Property investment NZ passes through phases of favour as a viable instrument that yields good returns according to the prevalent market conditions. The global recession had seen property also lose favour with investors who sought other channels to put their money into. However, recent investor confidence surveys reveal that the mood is changing and property has returned as the highest return-yielding investment.
New Zealanders have again switched to investing in property since rental returns have been found to be higher than interest accruing from term deposits, after a long gap of two years, during which people with funds available for investment opted for other investment instruments like bank term deposits etc, and did not consider property.
The percentage of people with similar inclinations jumped from 14% to 19% who have switched to investing in property again. Property is a double-edged income asset, yielding rental income in the short term, and yielding higher returns on investment in the long term as its value appreciates. Generally, property investment is seen to double in value over a period of seven years.
The change in investor sentiment towards property can be attributed to a general change in confidence among investors and lower interest rates. This is likely to see an upswing in the property market with higher demand for property which may push prices further as well. With rents going up, more and more people will seek to supplement incomes with rents and rental property will be back in demand. Statistics gathered by research agencies reveal an increase in rents at a rate higher than the increase in property prices, perhaps due to a shortage of constructed property available.
The government had also tried to curb the New Zealanders’ instinct to over invest in property by implementing new tax laws after the 2010 budget which would act as deterrents to property investment, and give an impetus to exports.

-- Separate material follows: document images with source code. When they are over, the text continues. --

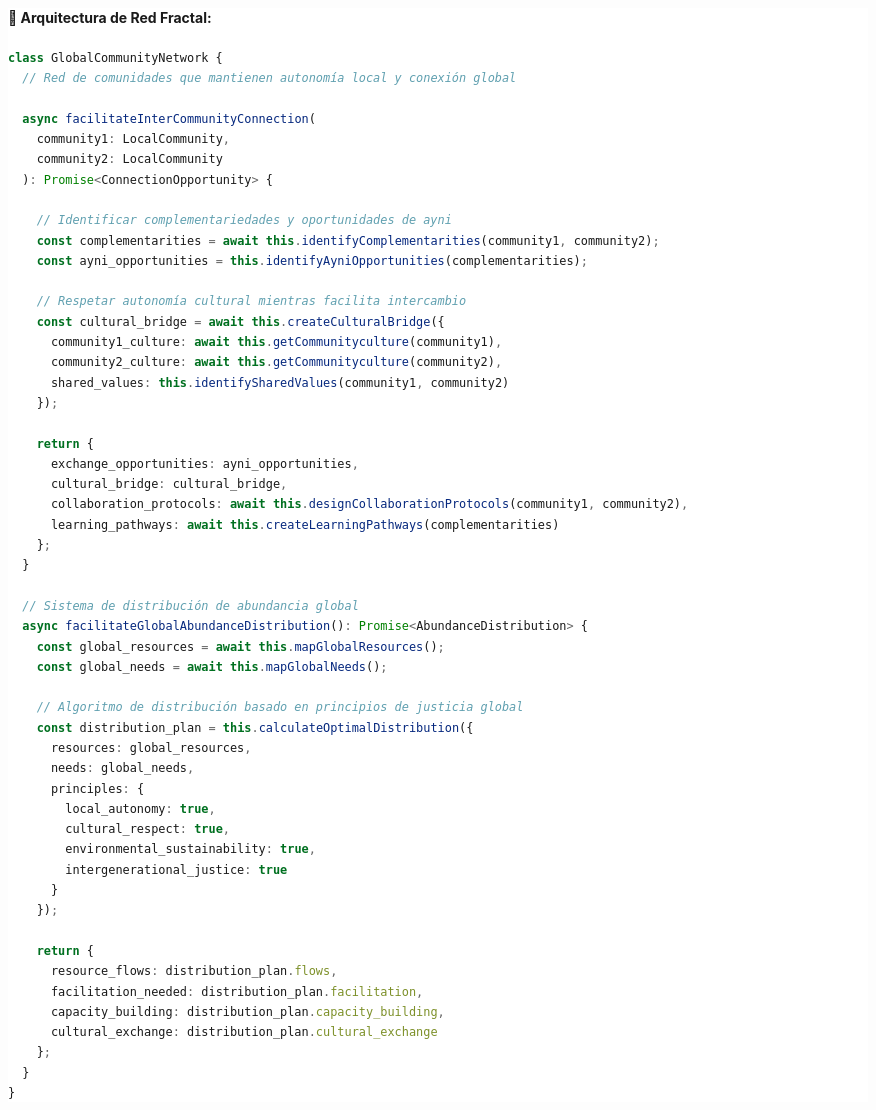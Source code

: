 #### 🔧 **Arquitectura de Red Fractal:**

```typescript
class GlobalCommunityNetwork {
  // Red de comunidades que mantienen autonomía local y conexión global
  
  async facilitateInterCommunityConnection(
    community1: LocalCommunity, 
    community2: LocalCommunity
  ): Promise<ConnectionOpportunity> {
    
    // Identificar complementariedades y oportunidades de ayni
    const complementarities = await this.identifyComplementarities(community1, community2);
    const ayni_opportunities = this.identifyAyniOpportunities(complementarities);
    
    // Respetar autonomía cultural mientras facilita intercambio
    const cultural_bridge = await this.createCulturalBridge({
      community1_culture: await this.getCommunityculture(community1),
      community2_culture: await this.getCommunityculture(community2),
      shared_values: this.identifySharedValues(community1, community2)
    });
    
    return {
      exchange_opportunities: ayni_opportunities,
      cultural_bridge: cultural_bridge,
      collaboration_protocols: await this.designCollaborationProtocols(community1, community2),
      learning_pathways: await this.createLearningPathways(complementarities)
    };
  }
  
  // Sistema de distribución de abundancia global
  async facilitateGlobalAbundanceDistribution(): Promise<AbundanceDistribution> {
    const global_resources = await this.mapGlobalResources();
    const global_needs = await this.mapGlobalNeeds();
    
    // Algoritmo de distribución basado en principios de justicia global
    const distribution_plan = this.calculateOptimalDistribution({
      resources: global_resources,
      needs: global_needs,
      principles: {
        local_autonomy: true,
        cultural_respect: true,
        environmental_sustainability: true,
        intergenerational_justice: true
      }
    });
    
    return {
      resource_flows: distribution_plan.flows,
      facilitation_needed: distribution_plan.facilitation,
      capacity_building: distribution_plan.capacity_building,
      cultural_exchange: distribution_plan.cultural_exchange
    };
  }
}
```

Commercial property also saw improved returns in the last twelve months. Both residential and commercial property is now being sought not just by local residents, but foreign investors as well, wishing to get beneficial returns on their investments in safer areas, since both Asia and Europe are going through a phase of economic uncertainty. With currency rate fluctuations and risk adjusted returns in New Zealand, foreign investors have zeroed in on property in this country to secure their surplus funds and investment.
Term deposits with banks and other financial institutions are the next most preferred channel for investing funds.